[Plain-text document sources]
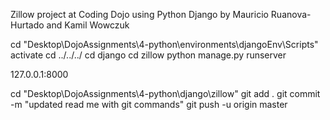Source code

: Zillow project at Coding Dojo using Python Django by Mauricio Ruanova-Hurtado and Kamil Wowczuk

cd "Desktop\DojoAssignments\4-python\environments\djangoEnv\Scripts\"
activate
cd ../../../
cd django
cd zillow
python manage.py runserver

127.0.0.1:8000


cd "Desktop\DojoAssignments\4-python\django\zillow"
git add .
git commit -m "updated read me with git commands"
git push -u origin master
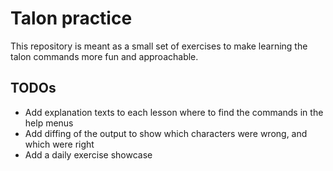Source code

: # Talon practice

This repository is meant as a small set of exercises to make learning the talon commands more fun and approachable.

## TODOs

- Add explanation texts to each lesson where to find the commands in the help menus
- Add diffing of the output to show which characters were wrong, and which were right
- Add a daily exercise showcase
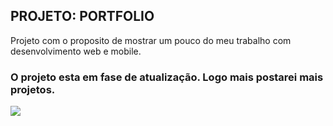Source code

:## PROJETO: PORTFOLIO

Projeto com o proposito de mostrar um pouco do meu trabalho com desenvolvimento web e mobile.

### O  projeto esta em fase de atualização. Logo mais postarei mais projetos.
<img src="./image">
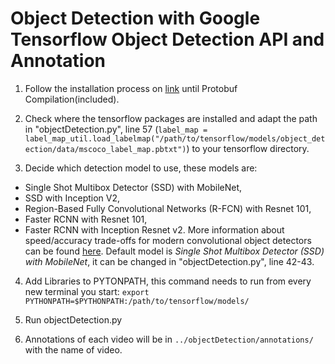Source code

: # Object Detection with Google Tensorflow Object Detection API and Annotation

1. Follow the installation process on [link](https://github.com/tensorflow/models/blob/master/object_detection/g3doc/installation.md) until Protobuf Compilation(included).

2. Check where the tensorflow packages are installed and adapt the path in "objectDetection.py", line 57 (`label_map = label_map_util.load_labelmap("/path/to/tensorflow/models/object_detection/data/mscoco_label_map.pbtxt")`) to your tensorflow directory.

3. Decide which detection model to use, these models are:
 * Single Shot Multibox Detector (SSD) with MobileNet,
 * SSD with Inception V2,
 * Region-Based Fully Convolutional Networks (R-FCN) with Resnet 101,
 * Faster RCNN with Resnet 101,
 * Faster RCNN with Inception Resnet v2.
More information about speed/accuracy trade-offs for modern convolutional object detectors can be found [here](https://arxiv.org/pdf/1611.10012v3.pdf).
Default model is *Single Shot Multibox Detector (SSD) with MobileNet*, it can be changed in "objectDetection.py", line 42-43.

4. Add Libraries to PYTONPATH, this command needs to run from every new terminal you start:
`export PYTHONPATH=$PYTHONPATH:/path/to/tensorflow/models/`

5. Run objectDetection.py

6. Annotations of each video will be in `../objectDetection/annotations/` with the name of video.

Problem to solve:
Every line from the one with "- Add a daily exercise showcase" through the one with "1. Follow the" is to be reproduced exactly as written above, and the pictures are to be dropped.

Answer:
- Add a daily exercise showcase
Source code

:## PROJETO: PORTFOLIO

Projeto com o proposito de mostrar um pouco do meu trabalho com desenvolvimento web e mobile.

### O  projeto esta em fase de atualização. Logo mais postarei mais projetos.
<img src="./image">
Source code

: # Object Detection with Google Tensorflow Object Detection API and Annotation

1. Follow the installation process on [link](https://github.com/tensorflow/models/blob/master/object_detection/g3doc/installation.md) until Protobuf Compilation(included).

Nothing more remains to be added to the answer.